Classificação: M/MA - Nc17
Capítulos: vários
Completa: Não
Resumo: Brennan aparece na casa de Booth precisando de apenas uma coisa: ele. Uma noite silenciosa nunca seria o suficiente e, mesmo meses depois, eles ainda enlouquecem durante a noite e fingem durante o dia.
N/A: esta é uma das poucas em que a linha de tempo está bem especificada.
Only You Can Hold Back the Nightmare
Ela estava rodeada por sangue, mas não era dela. Oh céus, era tudo dele. Ela abraçou-se ao corpo sem vida dele, balançando-se para frente e para trás, negando para si mesma que aquilo estava acontecendo. Não, não, não, nãããão!
Ela acordou gritando. O sangue era sempre dele, mas os gritos era sempre dela.
"Booth," – ela sussurrou, seu corpo tremendo incontrolavelmente. Saindo da cama, ela foi até o banheiro e abriu a torneira da pia. A água caía audivelmente enquanto ela encarava seu rosto assustado no espelho.
O pesadelo passou por sua mente, de novo e de novo. A bala atingindo a têmpora dele, o tremor do corpo dele, o sangue em suas mãos... a agonia no coração dela. E assim como todas as noites da semana, ela vomitou no vaso sanitário. E logo depois ela ia até a pia novamente, escovava os dentes com certa brutalidade, tentando desesperadamente sair daquele ciclo vicioso que era aquele pesadelo.
Mas mesmo quando ela lavava a sua boca e voltava para o quarto, ela sabia que não tinha feito sucesso algum naquela noite. Porque ao invés de voltar para a cama, ela apenas deixava que sua camisola escorregasse pelos seus ombros e caísse aos seus pés, no chão. Ela nem mesmo se incomodava em pegá-la.
E quase que em piloto automático, ela ia nua até seu closet e pegava um vestido, algum que ela nunca tivesse usado antes, algum que pudesse ser facilmente retirado por cima dos braços. E apenas mais tarde ela iria descobrir como ele também poderia facilmente escorregar pelo seu corpo.
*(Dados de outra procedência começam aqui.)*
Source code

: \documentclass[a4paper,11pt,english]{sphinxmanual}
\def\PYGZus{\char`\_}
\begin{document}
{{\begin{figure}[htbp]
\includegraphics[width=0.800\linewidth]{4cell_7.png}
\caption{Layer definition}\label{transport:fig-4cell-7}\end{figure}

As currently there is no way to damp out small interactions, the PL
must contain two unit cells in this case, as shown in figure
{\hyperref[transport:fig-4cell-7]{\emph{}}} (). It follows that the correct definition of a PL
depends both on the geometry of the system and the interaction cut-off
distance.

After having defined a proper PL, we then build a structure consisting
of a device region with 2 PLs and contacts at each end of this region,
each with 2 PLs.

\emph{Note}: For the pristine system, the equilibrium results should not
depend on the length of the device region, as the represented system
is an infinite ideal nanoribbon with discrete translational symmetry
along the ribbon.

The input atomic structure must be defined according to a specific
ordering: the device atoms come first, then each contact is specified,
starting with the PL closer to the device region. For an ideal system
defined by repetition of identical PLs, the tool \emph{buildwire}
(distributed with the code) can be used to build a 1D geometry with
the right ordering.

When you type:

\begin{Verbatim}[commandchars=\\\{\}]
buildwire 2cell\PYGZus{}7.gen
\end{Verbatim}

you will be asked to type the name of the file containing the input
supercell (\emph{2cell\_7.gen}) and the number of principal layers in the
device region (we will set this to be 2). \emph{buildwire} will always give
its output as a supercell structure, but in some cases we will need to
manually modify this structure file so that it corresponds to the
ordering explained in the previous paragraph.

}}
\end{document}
Ela se moveu rapidamente pelo apartamento, apanhando apenas as chaves do carro antes de sair pela porta. Se Brennan tivesse pensando racionalmente, ela poderia ter se lembrado que ele estava vivo, que ela o vira todos os dias da última semana e que não havia nada de errado com ele a não ser uma pequena queimadura em sua têmpora.
Mas ela não estava mais sendo racional, porque todas as noites ele morria em seus braços. Durante a noite ele sempre estava morto. E ela o queria vivo, gloriosamente vivo, e em seus braços.
Ela dirigiu pelas ruas vazias de D.C. e chegou ao apartamento dele em metade do tempo que o usual. Não havia tráfego às quase duas horas da manhã.
Assim que ela alcançou a porta, tudo que ela pôde fazer foi encarar e tremer. Ela pressionou a palma contra a madeira, quase como se, se fizesse isso, ela se reassegurasse da noite que passaria ali, apenas por alcançar a porta dele. Mas, claro, não era o suficiente.
Ela precisava de mais. Precisava vê-lo, senti-lo, respirá-lo.
Apenas ele podia acalmá-la e confortá-la. Apenas ele podia segurar o pesadelo. O pensamento fez com que ela entrasse em ação imediatamente, fazendo-a bater na porta. Suave da primeira vez, mas então depois ela estava batendo rápido e com força, quase no mesmo ritmo que o seu coração.
Ao abrir a porta, ele automaticamente deu um passo para trás para deixá-la entrar, surpreso e sonolento demais para verbalizar seu pensamento. E quando ela deixou que suas chaves e seu vestido caíssem no chão, ele apenas pôde encará-la em um choque atordoado. E Brennan apenas olhou para ele em desespero, dando permissão para que ele a tocasse e a confortasse.
Dando permissão que ele reassegurasse o coração aterrorizado dela que, mesmo de noite, ele ainda estava gloriosamente vivo.